INSTRUCTIONS TO FOLLOW: Look for the word "model" in the entries below, then copy every line that has it.

☆ ☆ ☆ ☆

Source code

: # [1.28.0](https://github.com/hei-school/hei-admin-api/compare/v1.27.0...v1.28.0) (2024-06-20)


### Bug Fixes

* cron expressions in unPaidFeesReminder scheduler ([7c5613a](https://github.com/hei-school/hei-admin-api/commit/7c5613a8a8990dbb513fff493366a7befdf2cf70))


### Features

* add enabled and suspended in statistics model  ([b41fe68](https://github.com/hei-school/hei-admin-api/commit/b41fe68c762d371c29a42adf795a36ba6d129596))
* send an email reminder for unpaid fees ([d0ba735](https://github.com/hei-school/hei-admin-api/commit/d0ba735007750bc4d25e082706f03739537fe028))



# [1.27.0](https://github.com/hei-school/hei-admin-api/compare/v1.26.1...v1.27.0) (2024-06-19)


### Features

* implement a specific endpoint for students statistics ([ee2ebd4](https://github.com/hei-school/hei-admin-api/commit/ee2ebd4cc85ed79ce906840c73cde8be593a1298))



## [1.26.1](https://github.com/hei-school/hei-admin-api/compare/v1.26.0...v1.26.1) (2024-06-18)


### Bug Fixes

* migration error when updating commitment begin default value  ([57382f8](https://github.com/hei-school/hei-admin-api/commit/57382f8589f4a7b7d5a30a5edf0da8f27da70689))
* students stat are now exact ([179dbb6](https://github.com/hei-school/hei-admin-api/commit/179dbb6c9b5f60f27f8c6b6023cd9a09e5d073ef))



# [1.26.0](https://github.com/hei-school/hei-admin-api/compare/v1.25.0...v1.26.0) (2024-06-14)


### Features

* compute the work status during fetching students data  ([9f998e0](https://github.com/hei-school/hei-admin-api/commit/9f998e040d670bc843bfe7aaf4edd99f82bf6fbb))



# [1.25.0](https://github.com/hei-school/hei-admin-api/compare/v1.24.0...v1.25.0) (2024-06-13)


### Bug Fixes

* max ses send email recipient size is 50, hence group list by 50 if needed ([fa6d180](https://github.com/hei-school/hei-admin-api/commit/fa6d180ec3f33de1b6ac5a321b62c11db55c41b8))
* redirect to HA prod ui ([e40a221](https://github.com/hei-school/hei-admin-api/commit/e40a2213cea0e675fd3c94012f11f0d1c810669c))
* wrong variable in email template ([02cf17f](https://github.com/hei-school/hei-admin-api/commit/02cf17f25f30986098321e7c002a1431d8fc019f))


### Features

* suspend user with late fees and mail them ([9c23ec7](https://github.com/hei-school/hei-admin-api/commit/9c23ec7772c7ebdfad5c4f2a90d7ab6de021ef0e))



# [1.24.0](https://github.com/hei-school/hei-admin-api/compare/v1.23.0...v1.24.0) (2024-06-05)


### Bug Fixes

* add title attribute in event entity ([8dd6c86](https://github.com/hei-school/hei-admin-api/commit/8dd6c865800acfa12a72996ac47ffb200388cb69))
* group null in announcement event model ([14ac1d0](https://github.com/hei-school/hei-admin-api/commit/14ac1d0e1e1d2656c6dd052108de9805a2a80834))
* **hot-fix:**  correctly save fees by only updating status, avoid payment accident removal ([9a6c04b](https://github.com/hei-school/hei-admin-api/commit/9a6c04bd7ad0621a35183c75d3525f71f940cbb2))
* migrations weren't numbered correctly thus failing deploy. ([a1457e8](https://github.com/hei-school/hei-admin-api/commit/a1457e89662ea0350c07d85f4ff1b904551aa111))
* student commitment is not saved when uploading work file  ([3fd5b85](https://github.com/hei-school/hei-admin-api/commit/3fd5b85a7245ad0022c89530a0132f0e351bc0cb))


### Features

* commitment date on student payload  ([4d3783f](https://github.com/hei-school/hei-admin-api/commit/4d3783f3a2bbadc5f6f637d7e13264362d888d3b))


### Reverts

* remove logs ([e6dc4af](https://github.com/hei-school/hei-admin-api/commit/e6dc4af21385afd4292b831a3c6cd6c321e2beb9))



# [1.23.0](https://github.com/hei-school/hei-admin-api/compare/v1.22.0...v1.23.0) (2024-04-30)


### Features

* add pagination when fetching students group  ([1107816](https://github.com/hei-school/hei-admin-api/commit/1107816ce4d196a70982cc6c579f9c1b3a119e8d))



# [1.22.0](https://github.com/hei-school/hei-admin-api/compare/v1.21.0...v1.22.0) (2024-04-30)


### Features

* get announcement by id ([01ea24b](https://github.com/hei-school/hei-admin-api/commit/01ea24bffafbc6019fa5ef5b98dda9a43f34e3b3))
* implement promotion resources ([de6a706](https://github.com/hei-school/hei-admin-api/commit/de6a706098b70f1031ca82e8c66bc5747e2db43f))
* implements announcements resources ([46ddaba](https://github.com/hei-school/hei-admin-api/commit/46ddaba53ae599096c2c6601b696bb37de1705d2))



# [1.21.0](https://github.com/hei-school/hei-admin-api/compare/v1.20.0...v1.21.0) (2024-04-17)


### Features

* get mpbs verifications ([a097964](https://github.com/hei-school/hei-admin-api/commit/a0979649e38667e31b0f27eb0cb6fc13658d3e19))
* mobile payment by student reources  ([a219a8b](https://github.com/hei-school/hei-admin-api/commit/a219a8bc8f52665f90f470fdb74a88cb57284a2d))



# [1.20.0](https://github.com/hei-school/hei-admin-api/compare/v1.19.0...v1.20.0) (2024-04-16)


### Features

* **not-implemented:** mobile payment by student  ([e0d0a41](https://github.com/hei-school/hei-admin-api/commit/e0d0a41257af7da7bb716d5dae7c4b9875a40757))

☆ ☆ ☆ ☆

TASK RESPONSE:
* add enabled and suspended in statistics model  ([b41fe68](https://github.com/hei-school/hei-admin-api/commit/b41fe68c762d371c29a42adf795a36ba6d129596))
* group null in announcement event model ([14ac1d0](https://github.com/hei-school/hei-admin-api/commit/14ac1d0e1e1d2656c6dd052108de9805a2a80834))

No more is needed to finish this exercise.